Happy Valentine's Day, fellow writers. If this day is about love, let us now love and cherish the "spirit" within us that makes us write. I have been thinking about what makes a writer a writer, and am looking forward to getting insights from Susan Colleen Browne tomorrow.
And now, through loving synchronicity, up pops a biographical article on Abraham Maslow on my IPad. I remember getting so excited in college as I read his theory of self actualization and hierarchy of needs. This must be where we should all strive for, I thought, on top of the hierarchy. If we were there, in that top golden triangle, we wouldn't have war, we wouldn't be consumed with dominating others, etc.
What does Maslow have to do with writing? This morning I read this excerpt from his 1954 collected papers, Motivation and Personality:
"A musician must make music, an artist must paint, a poet must write, if he is to be ultimately at peace with himself. What a man can be, he must be. He must be true to his own nature. This need we may call self-actualization . . .(it) refers to man's desire for self-fulfillment, namely, to the tendency for him to become more actualized in what he is potentially. This tendency might be phrased as the desire to become more and more what one idiosyncratically is, to become everything one is capable of becoming."

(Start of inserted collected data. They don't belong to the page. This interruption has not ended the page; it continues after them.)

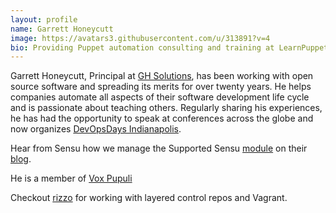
 ```yaml
---
layout: profile
name: Garrett Honeycutt
image: https://avatars3.githubusercontent.com/u/313891?v=4
bio: Providing Puppet automation consulting and training at LearnPuppet.com
---
```


Garrett Honeycutt, Principal at [GH Solutions](http://learnpuppet.com/),
has been working with open source software and spreading its merits for
over twenty years. He helps companies automate all aspects of their
software development life cycle and is passionate about teaching others.
Regularly sharing his experiences, he has had the opportunity to speak
at conferences across the globe and now organizes
[DevOpsDays Indianapolis](https://www.devopsdays.org/events/2019-indianapolis/).

Hear from Sensu how we manage the Supported Sensu
[module](https://github.com/sensu/sensu-puppet) on their
[blog](https://blog.sensu.io/a-better-experience-for-sensu-puppet-users-a1f9cf1ab46).

He is a member of [Vox Pupuli](https://voxpupuli.org/)

Checkout [rizzo](https://github.com/ghoneycutt/rizzo) for working with
layered control repos and Vagrant.
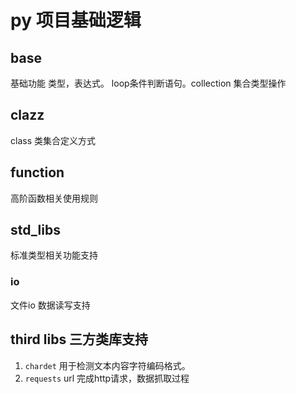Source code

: # py 项目基础逻辑

## base

基础功能 类型，表达式。 loop条件判断语句。collection 集合类型操作


## clazz

class 类集合定义方式


## function

高阶函数相关使用规则


## std_libs
标准类型相关功能支持

### io
文件io 数据读写支持


## third libs 三方类库支持

1. ```chardet``` 用于检测文本内容字符编码格式。
2. ```requests``` url 完成http请求，数据抓取过程
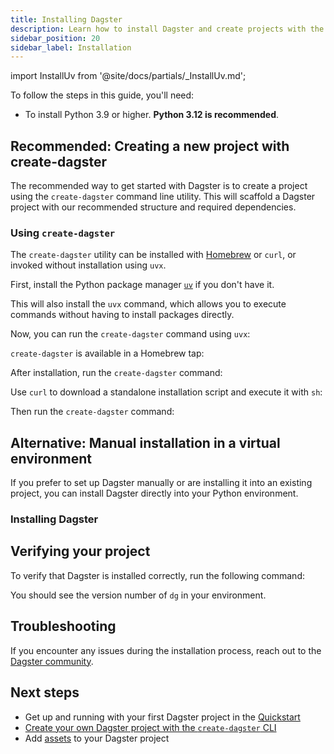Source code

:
 ```yaml
---
title: Installing Dagster
description: Learn how to install Dagster and create projects with the dg CLI.
sidebar_position: 20
sidebar_label: Installation
---
```


import InstallUv from '@site/docs/partials/\_InstallUv.md';

To follow the steps in this guide, you'll need:

- To install Python 3.9 or higher. **Python 3.12 is recommended**.

## Recommended: Creating a new project with create-dagster

The recommended way to get started with Dagster is to create a project using the `create-dagster` command line utility. This will scaffold a Dagster project with our recommended structure and required dependencies.

### Using `create-dagster`

The `create-dagster` utility can be installed with [Homebrew](https://brew.sh/) or `curl`, or invoked without installation using `uvx`.

<Tabs>
<TabItem value="uvx" label="uvx (Recommended)">

First, install the Python package manager [`uv`](https://docs.astral.sh/uv/) if you don't have it.

This will also install the `uvx` command, which allows you to execute commands without having to install packages directly.

<InstallUv />

Now, you can run the `create-dagster` command using `uvx`:

<CliInvocationExample contents="uvx create-dagster project my-project" />

</TabItem>

<TabItem value="brew" label="Homebrew">

`create-dagster` is available in a Homebrew tap:

<CliInvocationExample contents="brew install dagster-io/tap/create-dagster" />

After installation, run the `create-dagster` command:

<CliInvocationExample contents="create-dagster project my-project" />

</TabItem>

<TabItem value="curl" label="curl">

Use `curl` to download a standalone installation script and execute it with `sh`:

<CliInvocationExample contents="curl -LsSf https://dg.dagster.io/create-dagster/install.sh | sh" />

Then run the `create-dagster` command:

<CliInvocationExample contents="create-dagster project my-project" />

</TabItem>

</Tabs>

## Alternative: Manual installation in a virtual environment

If you prefer to set up Dagster manually or are installing it into an existing project, you can install Dagster directly into your Python environment.

### Installing Dagster

<Tabs>
<TabItem value="uv" label="uv">
  <CliInvocationExample contents="uv add dagster dagster-webserver dagster-dg-cli" />
</TabItem>
<TabItem value="pip" label="pip">
  <CliInvocationExample contents="pip install dagster dagster-webserver dagster-dg-cli" />
</TabItem>
</Tabs>

## Verifying your project

To verify that Dagster is installed correctly, run the following command:

<Tabs groupId="os">
  <TabItem value="mac" label="Mac">
    <CliInvocationExample contents="cd my-project" />
    <CliInvocationExample contents="source .venv/bin/activate" />
    <CliInvocationExample contents="dg --version" />
  </TabItem>
  <TabItem value="windows" label="Windows">
    <CliInvocationExample contents="cd my-project" />
    <CliInvocationExample contents=".venv\Scripts\activate" />
    <CliInvocationExample contents="dg --version" />
  </TabItem>
  <TabItem value="linux" label="Linux">
    <CliInvocationExample contents="cd my-project" />
    <CliInvocationExample contents="source .venv/bin/activate" />
    <CliInvocationExample contents="dg --version" />
  </TabItem>
</Tabs>

You should see the version number of `dg` in your environment.

## Troubleshooting

If you encounter any issues during the installation process, reach out to the [Dagster community](/about/community).

## Next steps

- Get up and running with your first Dagster project in the [Quickstart](/getting-started/quickstart)
- [Create your own Dagster project with the `create-dagster` CLI](/guides/build/projects/creating-a-new-project)
- Add [assets](/guides/build/assets/defining-assets) to your Dagster project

I realize now, after nearly 50 years, that the work that makes me feels self-actualized is writing. And self-actualization fuels the loving energy to do the work: the daily practices that feel like piano scales, the editing and editing, the intense observations using all senses, the great reading and not so great reading, the emotional dredging that feels like you are wielding your own scalpel.
So much to learn, so much to do, so little time.